女の香りの中に仄かに香る男の匂い
『あの家に暮らす四人の女』三浦しをん(中公文庫)
在り来たりや平凡と言ったら語弊になるだろうが、この家に住む女性のやり取りを見ていると妙に昔見た朝ドラを思い出させる。女が四人も揃えば話には事欠かないというのが文面を見れば明らか。
性格も趣味趣向も当然違う。これが読んでいてなんとも微笑ましい。居心地のいい家。それが随所に現れているのだから、いつまでもここで暮らしたくなると思うのは当然だろう。それぞれのキャラがしっかり立っているところも見逃してはならない点だ。

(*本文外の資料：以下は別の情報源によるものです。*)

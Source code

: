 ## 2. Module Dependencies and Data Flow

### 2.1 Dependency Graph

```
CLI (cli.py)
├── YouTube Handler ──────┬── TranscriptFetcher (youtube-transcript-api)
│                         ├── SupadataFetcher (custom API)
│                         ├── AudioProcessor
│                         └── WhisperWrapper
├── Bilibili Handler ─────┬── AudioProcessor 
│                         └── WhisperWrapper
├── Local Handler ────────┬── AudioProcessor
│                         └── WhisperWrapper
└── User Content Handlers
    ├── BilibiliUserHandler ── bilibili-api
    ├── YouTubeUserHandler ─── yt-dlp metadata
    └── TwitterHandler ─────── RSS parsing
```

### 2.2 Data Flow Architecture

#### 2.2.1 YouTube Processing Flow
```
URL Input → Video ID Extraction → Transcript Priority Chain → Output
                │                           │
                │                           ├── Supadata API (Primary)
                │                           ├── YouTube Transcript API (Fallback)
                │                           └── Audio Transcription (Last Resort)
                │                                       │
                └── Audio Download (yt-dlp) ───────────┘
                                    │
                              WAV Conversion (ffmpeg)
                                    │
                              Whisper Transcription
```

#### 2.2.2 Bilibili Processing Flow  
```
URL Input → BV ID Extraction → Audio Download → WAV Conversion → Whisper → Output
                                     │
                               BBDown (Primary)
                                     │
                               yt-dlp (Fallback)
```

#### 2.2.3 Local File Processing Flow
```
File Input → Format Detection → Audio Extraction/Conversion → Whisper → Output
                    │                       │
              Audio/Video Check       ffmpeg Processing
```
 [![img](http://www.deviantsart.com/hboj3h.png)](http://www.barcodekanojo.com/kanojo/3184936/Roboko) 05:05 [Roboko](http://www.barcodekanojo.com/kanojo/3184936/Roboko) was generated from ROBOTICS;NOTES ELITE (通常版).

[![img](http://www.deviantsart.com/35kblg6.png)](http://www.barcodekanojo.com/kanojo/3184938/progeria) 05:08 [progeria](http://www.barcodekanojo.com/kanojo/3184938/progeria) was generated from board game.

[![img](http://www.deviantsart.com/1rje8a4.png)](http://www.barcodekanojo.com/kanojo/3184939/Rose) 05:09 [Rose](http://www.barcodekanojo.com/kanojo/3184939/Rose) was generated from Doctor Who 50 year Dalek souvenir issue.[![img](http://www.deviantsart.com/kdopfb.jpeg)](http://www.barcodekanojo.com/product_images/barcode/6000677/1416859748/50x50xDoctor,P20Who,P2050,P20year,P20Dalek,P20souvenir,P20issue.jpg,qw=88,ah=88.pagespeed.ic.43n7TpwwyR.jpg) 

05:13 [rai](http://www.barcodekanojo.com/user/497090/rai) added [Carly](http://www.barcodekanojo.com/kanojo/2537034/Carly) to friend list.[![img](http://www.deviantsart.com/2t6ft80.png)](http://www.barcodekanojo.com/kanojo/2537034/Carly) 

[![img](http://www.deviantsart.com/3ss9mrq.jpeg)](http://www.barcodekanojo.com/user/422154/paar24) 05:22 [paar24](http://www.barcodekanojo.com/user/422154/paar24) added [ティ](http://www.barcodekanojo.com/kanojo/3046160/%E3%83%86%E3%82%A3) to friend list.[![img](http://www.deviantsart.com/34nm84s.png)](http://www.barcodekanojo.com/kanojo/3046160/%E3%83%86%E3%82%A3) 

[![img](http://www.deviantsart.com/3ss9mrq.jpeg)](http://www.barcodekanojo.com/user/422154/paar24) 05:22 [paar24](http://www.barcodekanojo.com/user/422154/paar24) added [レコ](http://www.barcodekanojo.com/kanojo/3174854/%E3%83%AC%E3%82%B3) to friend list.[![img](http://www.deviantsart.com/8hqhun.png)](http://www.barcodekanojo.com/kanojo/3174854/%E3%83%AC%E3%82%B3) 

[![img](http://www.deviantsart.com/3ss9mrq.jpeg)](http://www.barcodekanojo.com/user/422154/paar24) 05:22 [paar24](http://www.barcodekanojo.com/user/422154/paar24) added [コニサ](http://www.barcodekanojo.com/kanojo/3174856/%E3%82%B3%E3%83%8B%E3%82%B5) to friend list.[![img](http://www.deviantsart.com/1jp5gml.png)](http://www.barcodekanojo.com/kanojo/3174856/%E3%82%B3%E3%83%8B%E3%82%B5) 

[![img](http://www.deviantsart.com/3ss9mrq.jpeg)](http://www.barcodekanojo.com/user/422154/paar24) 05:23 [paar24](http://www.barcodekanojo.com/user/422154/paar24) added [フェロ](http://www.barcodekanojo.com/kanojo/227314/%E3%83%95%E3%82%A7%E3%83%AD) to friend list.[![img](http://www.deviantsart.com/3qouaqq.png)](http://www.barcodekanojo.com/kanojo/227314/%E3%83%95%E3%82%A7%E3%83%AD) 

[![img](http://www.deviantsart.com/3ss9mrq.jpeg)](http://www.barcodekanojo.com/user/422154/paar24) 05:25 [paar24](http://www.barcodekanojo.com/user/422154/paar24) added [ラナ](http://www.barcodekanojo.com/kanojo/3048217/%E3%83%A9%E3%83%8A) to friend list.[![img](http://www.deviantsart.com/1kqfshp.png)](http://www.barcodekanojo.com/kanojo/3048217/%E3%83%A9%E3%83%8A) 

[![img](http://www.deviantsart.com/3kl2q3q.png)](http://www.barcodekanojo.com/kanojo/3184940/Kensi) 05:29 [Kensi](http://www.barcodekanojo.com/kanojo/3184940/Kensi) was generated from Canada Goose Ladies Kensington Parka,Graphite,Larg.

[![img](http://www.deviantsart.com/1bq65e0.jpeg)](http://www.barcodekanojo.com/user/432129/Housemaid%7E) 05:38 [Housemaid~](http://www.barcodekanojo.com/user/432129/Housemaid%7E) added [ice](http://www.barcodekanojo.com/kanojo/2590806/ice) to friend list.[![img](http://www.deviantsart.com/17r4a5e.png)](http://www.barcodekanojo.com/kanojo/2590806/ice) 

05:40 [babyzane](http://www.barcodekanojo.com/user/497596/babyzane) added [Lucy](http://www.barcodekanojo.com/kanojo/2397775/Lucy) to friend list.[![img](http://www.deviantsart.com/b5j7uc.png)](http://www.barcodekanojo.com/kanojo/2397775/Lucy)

像がぼやけると面白みも半減する。読み進めるほどにそれぞれの顔までが浮かんでくるようだ。
刺繍作家である牧田佐知は杉並にある古びた洋館に母親の鶴代と暮らしていた。ひょんなきっかけから佐知は雪乃という女性と知り合い、雪乃は週に一、二度自宅で佐知が開いている刺繍教室に会社の同僚である多恵美を見学がてら連れて来るのだが、多恵美はその場で教室の生徒になることを決めた。
やがてもろもろの事情を経てこの二人が洋館に暮らすようになるのだが、佐知は父親の行方を知らなかった。
つまりはこの家には男性はいないのである。しかしながら、敷地の中にある通称守衛小屋には一人の男性が住んでいて、その男性がこの家のことであれこれと世話を焼く。
この物語は谷崎潤一郎の「細雪」が下敷きになっているとのことで、四人の名前を聞いてピンと来た方もおられるのではないだろうか。ただし、なぞっているだけではなくしっかりとアレンジもしている。
善福丸なるカラスの親玉や川太郎と名付けられた河童などなど、意表を突かれるものも登場して一味違うドラマを見せてくれる。